As much as Amazon wanted to put the spotlight in President Trump's trade war, it was inevitable for America's biggest online retailer.
First, the e-commerce company was caught up in a fleeting spat on Tuesday, with the White House intertwined with false reports that Amazon showed shoppers the cost of customs.
Two days later, economic reality arrived when Amazon reported in the slowest growth ever in North American retail.
Amazon's biggest region contributed to first quarter financial results, which showed slow overall overall sales growth since the depths of the pandemic, the company reported Thursday. Sales from January to March increased to $155.7 billion, up 9% from the same period last year. Profit increased 64% to $17.1 billion.
For this quarter, ending in June, Amazon has directed its investors to expect revenues of between $159 billion and $164 billion, with operating profit expected to shrink to $13 billion. Amazon has added “tariffs and trade policies” to its list of factors that it says could make forecasts uncertain.
The results were mixed compared to Wall Street expectations. Amazon's stock fell more than 3% in aftermarket trading after earnings was released.
“Obviously none of us know exactly where tariffs will settle, or when and where they will settle,” Amazon CEO Andy Jassy said in a call with investors. He said the company is “a rather maniac-focused” on lowering prices by purchasing additional stock prior to tariffs, and would help sellers in the Amazon market do the same.
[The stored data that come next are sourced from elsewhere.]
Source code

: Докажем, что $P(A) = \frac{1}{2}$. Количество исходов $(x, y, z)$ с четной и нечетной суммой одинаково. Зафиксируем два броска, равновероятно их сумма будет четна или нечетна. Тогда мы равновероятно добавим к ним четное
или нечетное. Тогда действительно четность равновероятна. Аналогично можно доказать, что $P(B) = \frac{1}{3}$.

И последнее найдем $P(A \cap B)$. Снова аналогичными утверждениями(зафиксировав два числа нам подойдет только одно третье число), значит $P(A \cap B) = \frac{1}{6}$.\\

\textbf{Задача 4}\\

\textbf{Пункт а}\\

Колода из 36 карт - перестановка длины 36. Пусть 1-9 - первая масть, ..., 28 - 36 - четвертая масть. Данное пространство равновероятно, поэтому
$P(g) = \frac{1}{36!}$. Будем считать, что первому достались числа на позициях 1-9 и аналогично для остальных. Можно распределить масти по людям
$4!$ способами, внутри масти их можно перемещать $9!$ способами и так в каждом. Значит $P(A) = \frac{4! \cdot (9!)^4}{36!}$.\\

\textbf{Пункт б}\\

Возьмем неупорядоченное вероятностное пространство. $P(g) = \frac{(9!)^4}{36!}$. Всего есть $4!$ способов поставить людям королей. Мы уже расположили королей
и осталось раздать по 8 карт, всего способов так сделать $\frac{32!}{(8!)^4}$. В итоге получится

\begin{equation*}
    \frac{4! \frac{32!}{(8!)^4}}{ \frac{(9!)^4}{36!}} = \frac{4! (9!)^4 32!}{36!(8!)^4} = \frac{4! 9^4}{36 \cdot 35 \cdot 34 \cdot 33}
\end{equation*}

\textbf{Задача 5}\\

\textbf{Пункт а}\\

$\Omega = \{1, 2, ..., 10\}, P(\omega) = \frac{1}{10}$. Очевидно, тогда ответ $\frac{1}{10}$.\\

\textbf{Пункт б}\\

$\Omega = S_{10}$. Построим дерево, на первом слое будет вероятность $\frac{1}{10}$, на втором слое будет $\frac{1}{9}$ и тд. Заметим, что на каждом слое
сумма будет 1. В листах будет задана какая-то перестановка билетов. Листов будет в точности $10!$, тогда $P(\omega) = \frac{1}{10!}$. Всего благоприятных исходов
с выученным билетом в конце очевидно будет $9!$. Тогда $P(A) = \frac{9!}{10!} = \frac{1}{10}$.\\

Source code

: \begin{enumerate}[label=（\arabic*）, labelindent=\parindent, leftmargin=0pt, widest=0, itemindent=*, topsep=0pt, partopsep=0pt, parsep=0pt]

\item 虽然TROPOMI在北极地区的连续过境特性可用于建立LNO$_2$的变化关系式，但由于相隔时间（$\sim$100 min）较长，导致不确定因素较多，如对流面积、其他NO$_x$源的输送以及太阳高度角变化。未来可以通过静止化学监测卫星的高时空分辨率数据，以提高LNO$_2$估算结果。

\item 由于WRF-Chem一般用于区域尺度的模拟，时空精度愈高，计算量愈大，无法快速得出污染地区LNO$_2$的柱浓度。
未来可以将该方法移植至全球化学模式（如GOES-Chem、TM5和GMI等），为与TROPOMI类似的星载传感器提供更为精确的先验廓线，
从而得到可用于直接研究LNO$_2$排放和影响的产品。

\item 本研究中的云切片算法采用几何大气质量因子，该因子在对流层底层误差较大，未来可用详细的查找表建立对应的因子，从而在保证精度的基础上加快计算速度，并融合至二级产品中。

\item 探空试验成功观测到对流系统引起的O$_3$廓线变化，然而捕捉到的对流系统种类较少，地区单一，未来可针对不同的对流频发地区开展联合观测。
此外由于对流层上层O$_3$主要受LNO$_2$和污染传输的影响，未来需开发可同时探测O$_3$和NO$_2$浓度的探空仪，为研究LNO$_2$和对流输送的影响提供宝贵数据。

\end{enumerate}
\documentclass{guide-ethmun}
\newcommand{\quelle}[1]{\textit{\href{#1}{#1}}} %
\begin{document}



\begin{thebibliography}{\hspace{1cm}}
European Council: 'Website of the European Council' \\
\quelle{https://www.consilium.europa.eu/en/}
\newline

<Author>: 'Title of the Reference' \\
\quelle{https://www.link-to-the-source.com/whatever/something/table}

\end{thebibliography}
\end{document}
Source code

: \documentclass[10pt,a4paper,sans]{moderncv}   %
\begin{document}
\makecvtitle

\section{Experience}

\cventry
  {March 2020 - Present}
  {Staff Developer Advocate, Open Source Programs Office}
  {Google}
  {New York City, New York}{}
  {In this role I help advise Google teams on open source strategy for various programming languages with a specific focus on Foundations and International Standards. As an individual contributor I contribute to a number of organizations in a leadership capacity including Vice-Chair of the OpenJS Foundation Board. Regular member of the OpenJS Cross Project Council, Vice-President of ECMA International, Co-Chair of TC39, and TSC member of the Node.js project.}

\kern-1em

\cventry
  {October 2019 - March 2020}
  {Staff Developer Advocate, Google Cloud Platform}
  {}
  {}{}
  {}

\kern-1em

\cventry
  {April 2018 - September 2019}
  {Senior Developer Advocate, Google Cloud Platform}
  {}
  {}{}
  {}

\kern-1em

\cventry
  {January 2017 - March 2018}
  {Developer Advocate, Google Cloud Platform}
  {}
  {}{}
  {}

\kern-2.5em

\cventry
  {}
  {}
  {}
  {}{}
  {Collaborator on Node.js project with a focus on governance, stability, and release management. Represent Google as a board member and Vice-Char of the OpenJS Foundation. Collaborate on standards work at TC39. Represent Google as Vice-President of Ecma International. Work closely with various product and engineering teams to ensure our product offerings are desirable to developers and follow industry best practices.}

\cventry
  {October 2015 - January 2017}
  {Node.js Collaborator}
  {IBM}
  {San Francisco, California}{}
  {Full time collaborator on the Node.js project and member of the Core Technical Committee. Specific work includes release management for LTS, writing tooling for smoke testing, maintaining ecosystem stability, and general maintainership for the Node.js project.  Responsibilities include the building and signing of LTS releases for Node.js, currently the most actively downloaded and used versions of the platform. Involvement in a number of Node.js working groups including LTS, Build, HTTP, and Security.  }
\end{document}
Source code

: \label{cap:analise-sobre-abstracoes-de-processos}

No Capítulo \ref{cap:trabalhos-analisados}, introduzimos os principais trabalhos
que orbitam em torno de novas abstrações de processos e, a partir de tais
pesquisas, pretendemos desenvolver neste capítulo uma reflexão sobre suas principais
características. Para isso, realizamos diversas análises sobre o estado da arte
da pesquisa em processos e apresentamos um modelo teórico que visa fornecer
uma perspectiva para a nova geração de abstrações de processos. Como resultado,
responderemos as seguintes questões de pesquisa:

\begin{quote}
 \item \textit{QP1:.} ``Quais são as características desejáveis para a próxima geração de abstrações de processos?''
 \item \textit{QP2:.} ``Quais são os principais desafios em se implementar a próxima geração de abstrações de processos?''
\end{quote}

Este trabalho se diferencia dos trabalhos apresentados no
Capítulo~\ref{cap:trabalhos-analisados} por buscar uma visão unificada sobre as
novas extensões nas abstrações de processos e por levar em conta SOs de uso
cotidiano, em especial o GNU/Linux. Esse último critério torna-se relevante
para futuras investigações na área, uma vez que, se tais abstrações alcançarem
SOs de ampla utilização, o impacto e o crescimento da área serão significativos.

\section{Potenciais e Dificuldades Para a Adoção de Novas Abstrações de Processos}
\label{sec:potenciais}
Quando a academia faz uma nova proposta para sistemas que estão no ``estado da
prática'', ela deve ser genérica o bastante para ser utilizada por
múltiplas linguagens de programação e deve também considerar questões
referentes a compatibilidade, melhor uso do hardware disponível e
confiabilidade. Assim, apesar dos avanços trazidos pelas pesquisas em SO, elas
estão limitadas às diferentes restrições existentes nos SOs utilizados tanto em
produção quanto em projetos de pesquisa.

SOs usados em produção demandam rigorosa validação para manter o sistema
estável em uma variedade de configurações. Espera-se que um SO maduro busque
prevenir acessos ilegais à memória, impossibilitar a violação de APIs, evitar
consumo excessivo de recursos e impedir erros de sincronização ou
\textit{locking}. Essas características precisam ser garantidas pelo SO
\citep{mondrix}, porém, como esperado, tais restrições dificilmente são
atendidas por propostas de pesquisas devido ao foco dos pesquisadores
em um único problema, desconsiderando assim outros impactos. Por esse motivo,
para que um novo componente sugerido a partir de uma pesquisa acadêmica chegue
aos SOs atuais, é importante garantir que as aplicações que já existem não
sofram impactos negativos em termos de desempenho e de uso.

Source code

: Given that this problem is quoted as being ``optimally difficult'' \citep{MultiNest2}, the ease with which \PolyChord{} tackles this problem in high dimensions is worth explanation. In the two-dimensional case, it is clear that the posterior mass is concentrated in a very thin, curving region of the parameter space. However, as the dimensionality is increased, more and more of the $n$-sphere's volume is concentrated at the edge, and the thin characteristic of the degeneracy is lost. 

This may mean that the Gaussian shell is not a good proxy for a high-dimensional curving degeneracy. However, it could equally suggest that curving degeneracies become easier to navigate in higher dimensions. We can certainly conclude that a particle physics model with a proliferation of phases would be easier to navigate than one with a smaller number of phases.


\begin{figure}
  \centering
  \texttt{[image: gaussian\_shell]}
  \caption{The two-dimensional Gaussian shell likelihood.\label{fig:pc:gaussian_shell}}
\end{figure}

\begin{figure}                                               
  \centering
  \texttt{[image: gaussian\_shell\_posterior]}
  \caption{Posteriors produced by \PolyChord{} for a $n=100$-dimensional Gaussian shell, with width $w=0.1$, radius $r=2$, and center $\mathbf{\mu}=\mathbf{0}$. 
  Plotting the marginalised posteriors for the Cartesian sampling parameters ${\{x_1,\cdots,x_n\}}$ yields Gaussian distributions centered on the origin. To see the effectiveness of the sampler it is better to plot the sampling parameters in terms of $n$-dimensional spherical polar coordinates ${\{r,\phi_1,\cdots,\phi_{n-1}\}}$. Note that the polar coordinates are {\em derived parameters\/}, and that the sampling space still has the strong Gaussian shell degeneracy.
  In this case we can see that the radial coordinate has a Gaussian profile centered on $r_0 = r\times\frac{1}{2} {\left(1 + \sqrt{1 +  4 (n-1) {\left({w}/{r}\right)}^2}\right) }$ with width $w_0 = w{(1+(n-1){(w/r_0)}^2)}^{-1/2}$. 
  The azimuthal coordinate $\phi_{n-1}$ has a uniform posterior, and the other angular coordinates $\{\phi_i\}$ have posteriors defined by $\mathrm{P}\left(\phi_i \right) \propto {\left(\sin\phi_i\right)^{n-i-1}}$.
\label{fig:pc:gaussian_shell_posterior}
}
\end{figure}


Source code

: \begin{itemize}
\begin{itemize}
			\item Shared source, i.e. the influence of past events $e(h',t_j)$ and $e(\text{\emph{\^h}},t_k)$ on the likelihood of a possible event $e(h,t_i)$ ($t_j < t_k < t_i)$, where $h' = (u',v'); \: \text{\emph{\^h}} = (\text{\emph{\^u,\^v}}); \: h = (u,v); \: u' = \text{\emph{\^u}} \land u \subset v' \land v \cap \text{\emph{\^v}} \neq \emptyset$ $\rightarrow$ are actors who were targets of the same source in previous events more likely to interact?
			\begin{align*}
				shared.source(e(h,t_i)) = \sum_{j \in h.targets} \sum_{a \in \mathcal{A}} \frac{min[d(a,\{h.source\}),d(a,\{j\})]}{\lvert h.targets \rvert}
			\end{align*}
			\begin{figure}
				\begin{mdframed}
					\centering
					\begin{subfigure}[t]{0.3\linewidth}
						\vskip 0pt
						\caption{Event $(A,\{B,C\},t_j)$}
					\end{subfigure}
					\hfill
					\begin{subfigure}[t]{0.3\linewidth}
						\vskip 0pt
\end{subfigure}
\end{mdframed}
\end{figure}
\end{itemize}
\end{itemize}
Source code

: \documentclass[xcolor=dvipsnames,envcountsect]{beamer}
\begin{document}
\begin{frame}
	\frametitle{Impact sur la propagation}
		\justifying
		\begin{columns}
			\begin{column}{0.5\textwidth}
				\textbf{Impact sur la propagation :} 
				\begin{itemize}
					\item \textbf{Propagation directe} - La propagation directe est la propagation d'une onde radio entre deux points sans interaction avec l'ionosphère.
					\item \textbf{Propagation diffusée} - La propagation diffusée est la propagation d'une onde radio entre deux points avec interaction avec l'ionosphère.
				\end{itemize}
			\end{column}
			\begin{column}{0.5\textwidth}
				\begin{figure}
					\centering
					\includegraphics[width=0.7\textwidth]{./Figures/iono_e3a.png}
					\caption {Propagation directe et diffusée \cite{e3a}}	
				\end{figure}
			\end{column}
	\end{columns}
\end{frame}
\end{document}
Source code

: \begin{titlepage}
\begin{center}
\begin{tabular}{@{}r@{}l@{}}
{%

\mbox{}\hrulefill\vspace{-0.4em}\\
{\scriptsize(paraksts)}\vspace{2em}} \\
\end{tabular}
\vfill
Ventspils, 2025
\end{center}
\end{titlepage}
Investors are trying to unlock how unsurprising tariffs that are not covered by President Trump will affect Amazon customers. Some speculated that consumers could have accelerated their purchases in March and April, kicking more tariffs, and boosting spending in otherwise uncertain environments.
Jassy said that Amazon customers have made “advanced purchases” of certain types of products, but did not specify which products.
Many different components drive Amazon retail revenue. Online sales of products directly to customers have increased by 5% to $57.4 billion, while services provided to sellers listings on the site have increased by 6% to $36.5 billion.
Advertising, which investors consider to be a promising and profitable business, has increased 18% to $13.9 billion.
Investors have long focused on Amazon's cloud computing business, generating most of the company's profits. Jassy, who ran the cloud business before his promotion to CEO, is building the company's artificial intelligence offering. The cloud business rose 17% in the first quarter to $29.3 billion.
Jassy said that if Amazon had more capacity in its data centers, it could have sold more cloud services. He added that this is a remote building filled with modern internet and AI-powered computers that will make the constraint easier in the coming months. The company is competing to build more infrastructure, and a release on Thursday showed that Amazon spent more than $24 billion in the first three months of the year, about $2 billion less than last quarter. In February, Amazon said it plans to spend around $100 billion on capital expenditures in 2025.